● PROBLEM STATEMENT
Once you find the line with "Texas Hold'em][poker] game." in the entries below, return exactly every line from it through the line with "1. Parse plain text code".

(Records excerpted from a collection)
■ ■ ■

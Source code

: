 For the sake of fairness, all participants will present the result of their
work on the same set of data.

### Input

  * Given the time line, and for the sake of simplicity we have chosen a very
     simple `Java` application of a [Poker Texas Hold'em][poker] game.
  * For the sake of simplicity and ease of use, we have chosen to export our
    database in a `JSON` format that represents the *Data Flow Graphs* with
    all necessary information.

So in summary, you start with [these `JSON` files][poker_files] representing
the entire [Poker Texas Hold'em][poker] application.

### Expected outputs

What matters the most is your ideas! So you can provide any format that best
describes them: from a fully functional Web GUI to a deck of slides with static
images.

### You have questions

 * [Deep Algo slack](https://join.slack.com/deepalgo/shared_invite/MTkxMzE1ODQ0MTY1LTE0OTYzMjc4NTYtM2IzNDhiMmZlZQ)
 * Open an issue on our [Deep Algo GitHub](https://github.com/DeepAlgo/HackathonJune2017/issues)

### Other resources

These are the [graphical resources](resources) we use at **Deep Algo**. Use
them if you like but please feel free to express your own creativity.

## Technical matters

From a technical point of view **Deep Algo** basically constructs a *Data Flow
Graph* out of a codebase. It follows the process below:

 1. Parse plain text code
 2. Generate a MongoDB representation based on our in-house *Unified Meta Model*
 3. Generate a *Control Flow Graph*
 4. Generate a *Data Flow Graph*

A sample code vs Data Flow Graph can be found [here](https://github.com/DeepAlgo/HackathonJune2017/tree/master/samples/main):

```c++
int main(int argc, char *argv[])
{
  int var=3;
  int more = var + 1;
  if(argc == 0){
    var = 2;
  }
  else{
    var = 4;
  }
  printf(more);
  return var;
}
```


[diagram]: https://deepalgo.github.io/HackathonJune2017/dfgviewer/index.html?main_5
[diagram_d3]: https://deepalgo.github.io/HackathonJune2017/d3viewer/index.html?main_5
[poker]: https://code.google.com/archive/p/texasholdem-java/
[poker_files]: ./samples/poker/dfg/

■ ■ ■

● RESULT FOR THIS EXERCISE
     simple `Java` application of a [Poker Texas Hold'em][poker] game.
  * For the sake of simplicity and ease of use, we have chosen to export our
    database in a `JSON` format that represents the *Data Flow Graphs* with
    all necessary information.

So in summary, you start with [these `JSON` files][poker_files] representing
the entire [Poker Texas Hold'em][poker] application.

### Expected outputs

What matters the most is your ideas! So you can provide any format that best
describes them: from a fully functional Web GUI to a deck of slides with static
images.

### You have questions

 * [Deep Algo slack](https://join.slack.com/deepalgo/shared_invite/MTkxMzE1ODQ0MTY1LTE0OTYzMjc4NTYtM2IzNDhiMmZlZQ)
 * Open an issue on our [Deep Algo GitHub](https://github.com/DeepAlgo/HackathonJune2017/issues)

### Other resources

These are the [graphical resources](resources) we use at **Deep Algo**. Use
them if you like but please feel free to express your own creativity.

## Technical matters

From a technical point of view **Deep Algo** basically constructs a *Data Flow
Graph* out of a codebase. It follows the process below:

 1. Parse plain text code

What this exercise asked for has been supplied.